In realtà è già troppo tardi. Ché questo post doveva essere di due giorni fa e cioè del 29 settembre, poi… si sa: “doveva” essere di quel giorno perché volevo parlare del nome Michele che
deriva, attraverso il latino Michaelem, dall’ebraico מִיכָאֵל / מיכאל (mee-KHA-el) […il cui] significato letterale è quindi “Chi (è) come Dio?” È il grido di battaglia con il quale l’Arcangelo Michele delle Sacre Scritture, alla guida delle schiere degli angeli fedeli a Dio, si oppose e sedò la rivolta degli angeli ribelli guidati dal “dragone” (Ap 12:7) ovvero Lucifero.
Il nome appare per la prima volta nella Bibbia in Numeri 13:13, dove Sethur il figlio di Michele è una delle dodici spie mandate nella Terra di Canaan. L’arcangelo Michele, menzionato più tardi nella Bibbia (Daniele 12:1) [è uno dei sette arcangeli e protettore di Yahweh…]
Michele festeggia l’onomastico:
(via Wikipedia & Wikipedia - minimamente adattato e tradotto.)
- il 29 settembre per la Chiesa cattolica, in ricordo della consacrazione del santuario dedicato all’arcangelo Michele a Monte Sant’Angelo [dove sono stato pochi mesi fa insieme a Sà quando ero ospite da lei!] sul monte Gargano; […]
- il 21 novembre [compleanno della “terrona!” Coincidenzone!] per la Chiesa ortodossa che commemora in questa data l’arcangelo Michele.

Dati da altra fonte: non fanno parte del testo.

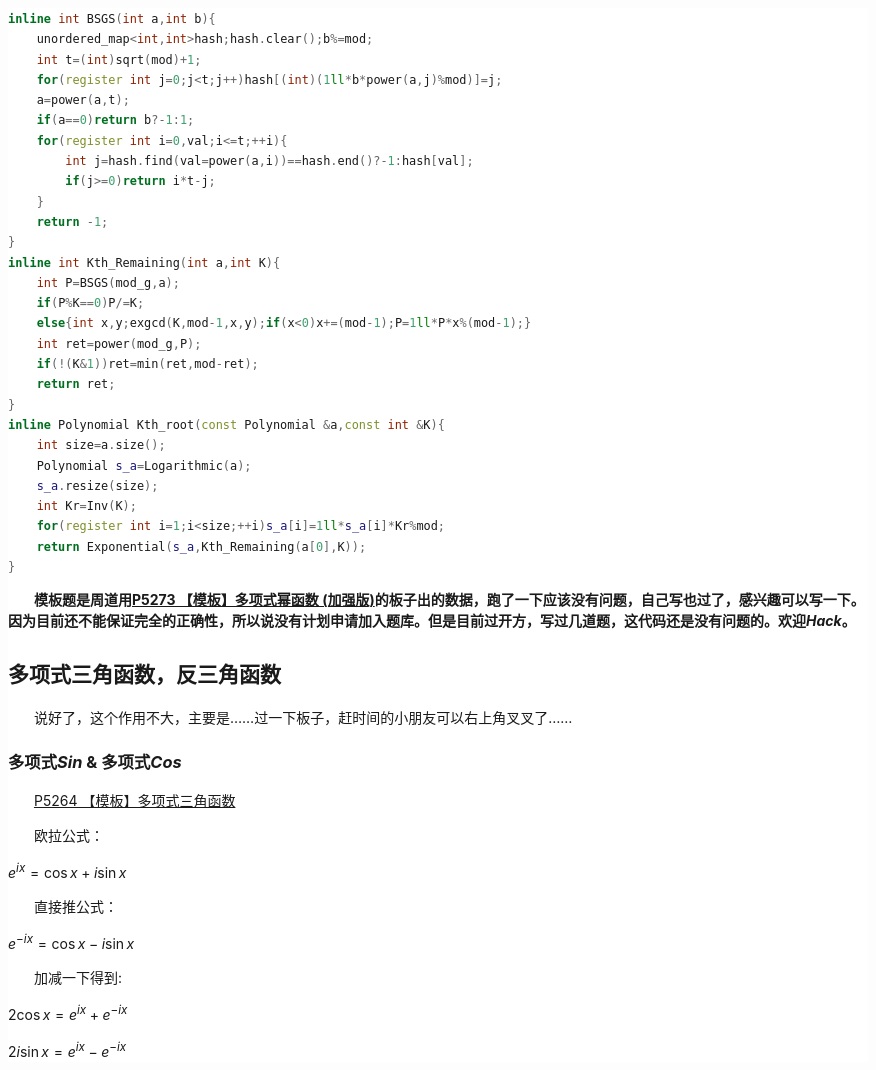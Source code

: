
 ``` cpp
inline int BSGS(int a,int b){
  	unordered_map<int,int>hash;hash.clear();b%=mod;
  	int t=(int)sqrt(mod)+1;
  	for(register int j=0;j<t;j++)hash[(int)(1ll*b*power(a,j)%mod)]=j;
  	a=power(a,t);
  	if(a==0)return b?-1:1;
  	for(register int i=0,val;i<=t;++i){
    	int j=hash.find(val=power(a,i))==hash.end()?-1:hash[val];
    	if(j>=0)return i*t-j;
  	}
  	return -1;
}
inline int Kth_Remaining(int a,int K){
	int P=BSGS(mod_g,a);
	if(P%K==0)P/=K;
	else{int x,y;exgcd(K,mod-1,x,y);if(x<0)x+=(mod-1);P=1ll*P*x%(mod-1);}
	int ret=power(mod_g,P);
	if(!(K&1))ret=min(ret,mod-ret);
	return ret;
}
inline Polynomial Kth_root(const Polynomial &a,const int &K){
	int size=a.size();
  	Polynomial s_a=Logarithmic(a);
  	s_a.resize(size);
  	int Kr=Inv(K);
  	for(register int i=1;i<size;++i)s_a[i]=1ll*s_a[i]*Kr%mod;
  	return Exponential(s_a,Kth_Remaining(a[0],K));
}
```

 $\ \ \ \ \ \ \,$**模板题是周道用[P5273 【模板】多项式幂函数 (加强版)](https://www.luogu.org/problemnew/show/P5273)的板子出的数据，跑了一下应该没有问题，自己写也过了，感兴趣可以写一下。因为目前还不能保证完全的正确性，所以说没有计划申请加入题库。但是目前过开方，写过几道题，这代码还是没有问题的。欢迎$Hack$。**

## 多项式三角函数，反三角函数

 $\ \ \ \ \ \ \,$说好了，这个作用不大，主要是……过一下板子，赶时间的小朋友可以右上角叉叉了……


### 多项式$Sin$ & 多项式$Cos$
$\ \ \ \ \ \ \,$[P5264 【模板】多项式三角函数](https://www.luogu.org/problemnew/show/P5264)

$\ \ \ \ \ \ \,$欧拉公式：

$e^{ix}=\cos x+i\sin x$

$\ \ \ \ \ \ \,$直接推公式：

$e^{-ix}=\cos x-i\sin x$

$\ \ \ \ \ \ \,$加减一下得到:

$2\cos x=e^{ix}+e^{-ix}$

$2i\sin x=e^{ix}-e^{-ix}$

Poi perché ne voglio parlare? Beh, mi è stato detto che in ebraico ancor più che in latino (nomen omen) il nome è “lo specchio dell’anima,” [speriamo di esserne all’altezza! (Cit.)] e che il significato letterale del nome non è propriamente una domanda retorica come la gente, me compreso, va spesso ripetendo. Ma questa devo farmela rispiegare, la distinzione era sottile…
Poi, l’altroieri non ne ho scritto perché in combutta con mia madre anche se le feste di onomastico non è che siano propriamente comuni come quelle di compleanno, beh, me ne hanno organizzata una: un po’ come l’altra volta, ma per l’appunto molto più… organizzata! E ciononostante, a sorpresa! Come l’altra volta, forse più che “festa” dovrei dire “cena” e vabbe’: è stata un’ottima cena cui hanno partecipato la Cri, la Titti, Aui, Davide, la Bratz e Bubu, che ringrazio di cuore ancora una volta. Però ora basta, che se no in questa novella veste buonista mi vengono le carie dalla svenevolezza! Certo una festa per il palato: di questo grazie alla mamma! Quanno ce vo’, cce vo’!! Morale: non so voi, ma io per una volta mi sono lasciato andare e mi sono sfondato dalla crapula; per il prosieguo della serata, filmetto & coma!